Early English culture is classically symbolised at ceremonial events. Much developed in the 17th century and greatly enhanced by the 19th. At festival meals the silver services of guilds and livery companies can be truly magnificent (even awesome). Attendees of such festival events participate in actions of respect to their historic traditions.
Ceremonially the mace and the macebearer represent ‘protection and defence’ and in a similar role a sword-bearer represents ‘peace and justice’. Constables likewise carry decorated truncheons that indicate ‘law and order. Weaponry has symbolic ‘communal’ importance as does the celebratory ‘Loving Cup’ and toasting/firing glasses.
Ceremony for freemen begins with initiation, the origins of which are very ancient relating to early civilization. A distinction is known to exist between the free and the un-free with the early Phoenicians and Rome had its citizenship.*
In primitive Germanic tribal society, (Nordic & Celtic) the ‘coming of age’ ceremony for the male members had a great significance. Freedom was a powerful inheritance that signified maturity and responsibility for their communal kin. (The system of kinship)
The occasion was probably marked in a dramatic way – rather as a novice foxhunter is ‘blooded’ on their first outing. I suspect it was usually a screened event held before the leading members of the tribal family. From these beginnings we now commonly celebrate 18th birthdays when a youth becomes a man.
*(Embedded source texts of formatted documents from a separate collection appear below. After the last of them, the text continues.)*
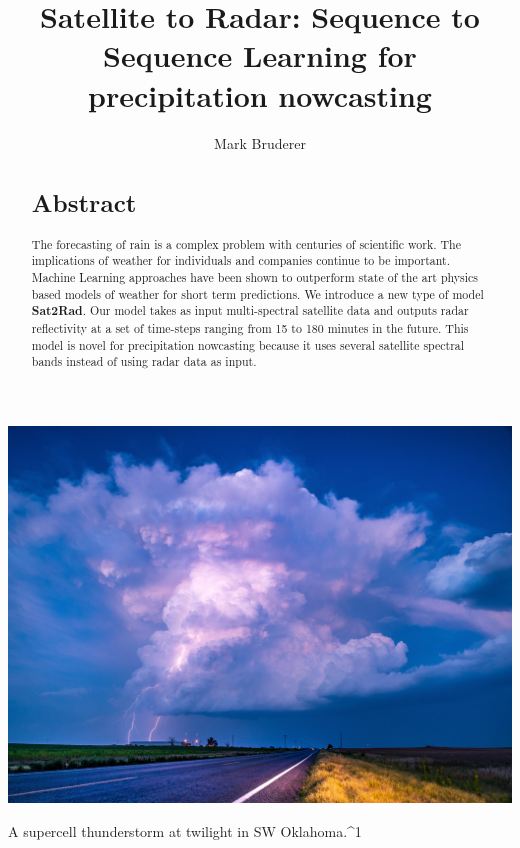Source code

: \documentclass[acmtog, authorversion]{acmart}
\begin{document}
\title{Satellite to Radar: Sequence to Sequence Learning for precipitation nowcasting}

\author{Mark Bruderer}

\renewcommand{\shortauthors}{Mark Bruderer}

\begin{abstract}
\section*{Abstract}
The forecasting of rain is a complex problem with centuries of scientific work. The implications of weather for individuals and companies continue to be important. Machine Learning approaches have been shown to outperform state of the art physics based models of weather for short term predictions. We introduce a new type of model \textbf{Sat2Rad}. Our model takes as input multi-spectral satellite data and outputs radar reflectivity at a set of time-steps ranging from 15 to 180 minutes in the future. This model is novel for precipitation nowcasting because it uses several satellite spectral bands instead of using radar data as input.
\end{abstract}



\begin{teaserfigure}
  \includegraphics*[width=\textwidth, trim= 0in 0.0in 0in 16.0in]{images/lightning.jpg}
  \caption{A supercell thunderstorm at twilight in SW Oklahoma.^1}
  \label{fig:teaser}
\end{teaserfigure}
\end{document}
It has been suggested that during the days of King Alfred, freedom was conferred by the presentation of a sword and spear at an appointed crossroads. An interesting local tradition dating back to Alfred’s grandson is as follows: “Twigg and turf I give to thee as King Æthelstan gave to me and a good brother thou will be”. Such is the oath recited by the Steward of the Common at Malmesbury when he strikes an initiate becoming a ‘Commoner of Malmesbury’. (Freemen-commoners of Malmesbury).
Probably the most significant part of any ‘freedom ceremony’ is the oath sworn by the initiate to keep the peace, the laws, regulations and to respect the mayoral administration of the borough, town or city. (Civic duty)
There are a great number of ceremonial events throughout Britain. They are symbolic representations of our customary traditions. For a brief and limited overview we can only point to some of those associated with Freedom. Much of this revolves around ‘regalia’ and pageantry enhanced in the 17th century rising to prominence with related societies in the 18th and 19th centuries.
Most distinctive are the robes worn by freemen’s gild/guild members that indicate their various associations. Expensive fur trims and gold chained medallions signify the mayors, masters, prime wardens and aldermen to authenticate their higher ranks. There are many occasions when the pageantry of a civic procession will provide a unique attraction to the visiting tourist. They bring pride and encouragement to the local society and preserve valuable communal unity. (Tradition)
An ancient tradition in Sudbury (18th Century)
The presentation of leather fire buckets to the Moot Hall was an old ceremonial custom in respect of new admissions to the freedom of the old Corporation. Charges for admittance in 1748 were expensive and varied between £8 and £15 with two fire buckets. Clearly the constant danger from fires to the timber framed structures in the 17th and the 18th centuries put considerable pressures on the Corporation.
At a court action 18th September 1813, an execution levied on the Corporation property caused the sales of the Mayor’s robe and other accoutrements included 260 fire buckets removed from the Moot Hall. It having been a custom (according to Hodson) “from time immemorial, that every person on taking up his freedom should present a bucket [or two] to the Hall”.
W.W. Hodson was the Borough (19th century) Historian and is the major source of original facts about the customs of the old town. Many hundreds of buckets were stored in the churches before being sold off in the 19th century. One is now on show in the Sudbury Heritage Centre.
Generally the burgesses (freemen) of a borough town had their rights, privileges and duties stipulated in charters granted by the sovereign or feudal lord. Norman charters were confirmed through the ages. In 1071, William confirmed the “laws of London” that were claimed from Roman times. This was followed from c1200 with charters to Nottingham and others before the Magna Carta of 1215 then instigated wider authorisation of chartered ‘free’ boroughs. Freemen continue to be admitted in at least 58 towns and cities throughout England and Wales.